My 93-year old father is in hospice at home in Oklahoma. He fell recently and the hospice doctor and nurse confined him to bed. He now requires 24/7 care. We´ve hired a retired CNA who was looking for some work as a private caregiver. She´s not with an agency. At this rate, his money runs out in 3 months if he stays in his rented apartment. If he were to move to a nursing facility, his money would last 3 times longer. It´s inevitable, should he linger longer than 4-8 weeks more, that we should think of putting him in a nursing facility so his money lasts 3 times longer. My question..for him to qualify for Medicaid after his money is gone, will the fact that we are currently paying a retired CNA instead of someone from an agency work against us?
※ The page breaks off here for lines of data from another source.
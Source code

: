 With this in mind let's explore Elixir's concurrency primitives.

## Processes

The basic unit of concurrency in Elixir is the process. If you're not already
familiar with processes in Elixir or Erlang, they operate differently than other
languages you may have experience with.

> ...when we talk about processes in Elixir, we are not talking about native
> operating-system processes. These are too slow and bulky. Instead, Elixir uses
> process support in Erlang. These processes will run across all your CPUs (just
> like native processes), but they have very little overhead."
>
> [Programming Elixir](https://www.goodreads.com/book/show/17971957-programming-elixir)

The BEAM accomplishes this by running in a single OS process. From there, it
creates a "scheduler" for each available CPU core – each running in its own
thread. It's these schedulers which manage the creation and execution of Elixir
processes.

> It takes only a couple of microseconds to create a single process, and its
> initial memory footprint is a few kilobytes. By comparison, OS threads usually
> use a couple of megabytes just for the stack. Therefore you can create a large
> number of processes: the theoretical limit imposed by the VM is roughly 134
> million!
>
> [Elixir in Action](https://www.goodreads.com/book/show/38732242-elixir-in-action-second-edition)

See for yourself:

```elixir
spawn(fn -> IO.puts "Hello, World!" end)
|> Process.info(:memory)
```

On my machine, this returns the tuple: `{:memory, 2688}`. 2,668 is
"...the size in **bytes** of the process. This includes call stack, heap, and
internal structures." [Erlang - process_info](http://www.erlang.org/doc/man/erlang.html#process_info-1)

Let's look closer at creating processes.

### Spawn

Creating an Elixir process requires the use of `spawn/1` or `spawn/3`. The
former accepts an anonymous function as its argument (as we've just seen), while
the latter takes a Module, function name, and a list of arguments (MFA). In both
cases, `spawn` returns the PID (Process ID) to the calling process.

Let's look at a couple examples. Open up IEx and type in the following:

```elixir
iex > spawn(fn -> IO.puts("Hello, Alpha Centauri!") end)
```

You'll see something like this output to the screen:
He will at some point need to go on Medicaid. And I´m concerned that Medicaid may not consider paying her as acceptable caregiving as we ¨spend-down¨ his assets so that Medicaid can kick in. In other words, would we be better off in the long-run to hire in-home care from an agency instead of paying a retired CNA privately? Are canceled checks considered enough proof?
As for the rest of your question, I would contact an accountant or contact Medicaid and verify their answer.
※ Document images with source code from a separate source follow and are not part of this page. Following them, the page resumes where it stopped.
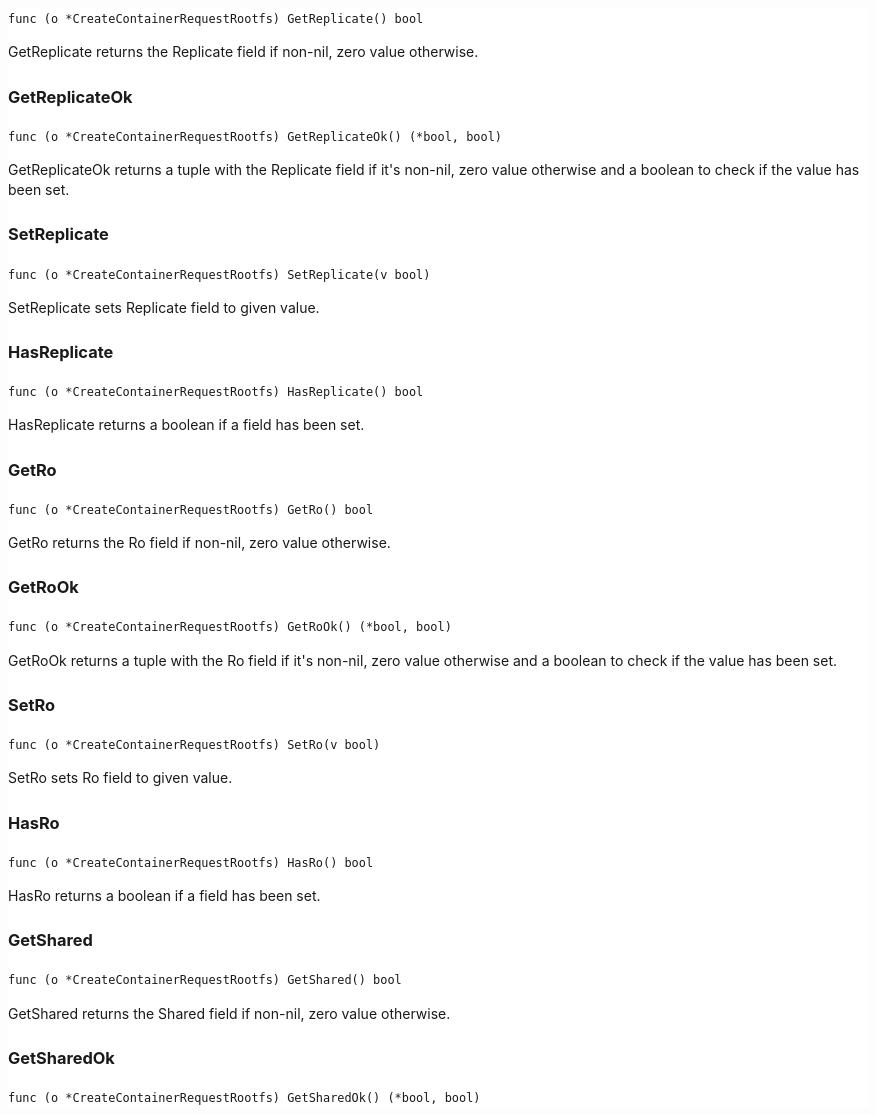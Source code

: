 `func (o *CreateContainerRequestRootfs) GetReplicate() bool`

GetReplicate returns the Replicate field if non-nil, zero value otherwise.

### GetReplicateOk

`func (o *CreateContainerRequestRootfs) GetReplicateOk() (*bool, bool)`

GetReplicateOk returns a tuple with the Replicate field if it's non-nil, zero value otherwise
and a boolean to check if the value has been set.

### SetReplicate

`func (o *CreateContainerRequestRootfs) SetReplicate(v bool)`

SetReplicate sets Replicate field to given value.

### HasReplicate

`func (o *CreateContainerRequestRootfs) HasReplicate() bool`

HasReplicate returns a boolean if a field has been set.

### GetRo

`func (o *CreateContainerRequestRootfs) GetRo() bool`

GetRo returns the Ro field if non-nil, zero value otherwise.

### GetRoOk

`func (o *CreateContainerRequestRootfs) GetRoOk() (*bool, bool)`

GetRoOk returns a tuple with the Ro field if it's non-nil, zero value otherwise
and a boolean to check if the value has been set.

### SetRo

`func (o *CreateContainerRequestRootfs) SetRo(v bool)`

SetRo sets Ro field to given value.

### HasRo

`func (o *CreateContainerRequestRootfs) HasRo() bool`

HasRo returns a boolean if a field has been set.

### GetShared

`func (o *CreateContainerRequestRootfs) GetShared() bool`

GetShared returns the Shared field if non-nil, zero value otherwise.

### GetSharedOk

`func (o *CreateContainerRequestRootfs) GetSharedOk() (*bool, bool)`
IRS has a form SS-8, that you can submit to make the determination.
Also pls check your homeowners policy to see what coverage for caregivers if they should get hurt while on your property. Ditto for car insurance if she’s driving him to medical appointments.
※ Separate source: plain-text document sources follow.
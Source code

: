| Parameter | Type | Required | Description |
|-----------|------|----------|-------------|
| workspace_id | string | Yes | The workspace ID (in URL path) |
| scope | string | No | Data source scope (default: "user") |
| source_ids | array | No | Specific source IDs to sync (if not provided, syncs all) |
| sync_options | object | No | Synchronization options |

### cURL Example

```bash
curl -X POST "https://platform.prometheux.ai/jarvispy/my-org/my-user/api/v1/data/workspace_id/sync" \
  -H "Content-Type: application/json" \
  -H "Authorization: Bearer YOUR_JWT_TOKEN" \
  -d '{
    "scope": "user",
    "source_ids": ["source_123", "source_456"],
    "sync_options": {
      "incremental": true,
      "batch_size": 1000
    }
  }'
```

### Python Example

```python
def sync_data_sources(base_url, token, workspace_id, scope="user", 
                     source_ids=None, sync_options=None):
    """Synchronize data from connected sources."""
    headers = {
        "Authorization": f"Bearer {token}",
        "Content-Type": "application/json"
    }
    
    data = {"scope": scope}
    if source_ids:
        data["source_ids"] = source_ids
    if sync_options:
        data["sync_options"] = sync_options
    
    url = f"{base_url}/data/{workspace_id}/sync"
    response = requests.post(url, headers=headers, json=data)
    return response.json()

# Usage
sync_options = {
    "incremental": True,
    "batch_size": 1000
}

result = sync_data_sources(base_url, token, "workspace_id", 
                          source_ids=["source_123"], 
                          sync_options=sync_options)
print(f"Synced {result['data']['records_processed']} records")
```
Yeah it’s paperwork. Or you could do it and ask forgiveness later. If so, on any checks make them out as Jane Jones CNA & put hourly wage in check description area; & have her submit an invoice to dad every week so it’s very consistent & business like. No casual accounting & no cash paid out ever. Keep all as you as dads dpoa may have to answer to both IRS and Medicaid later on in 2018 and in detail.
For all these reasons families find its simpler to go with an agency.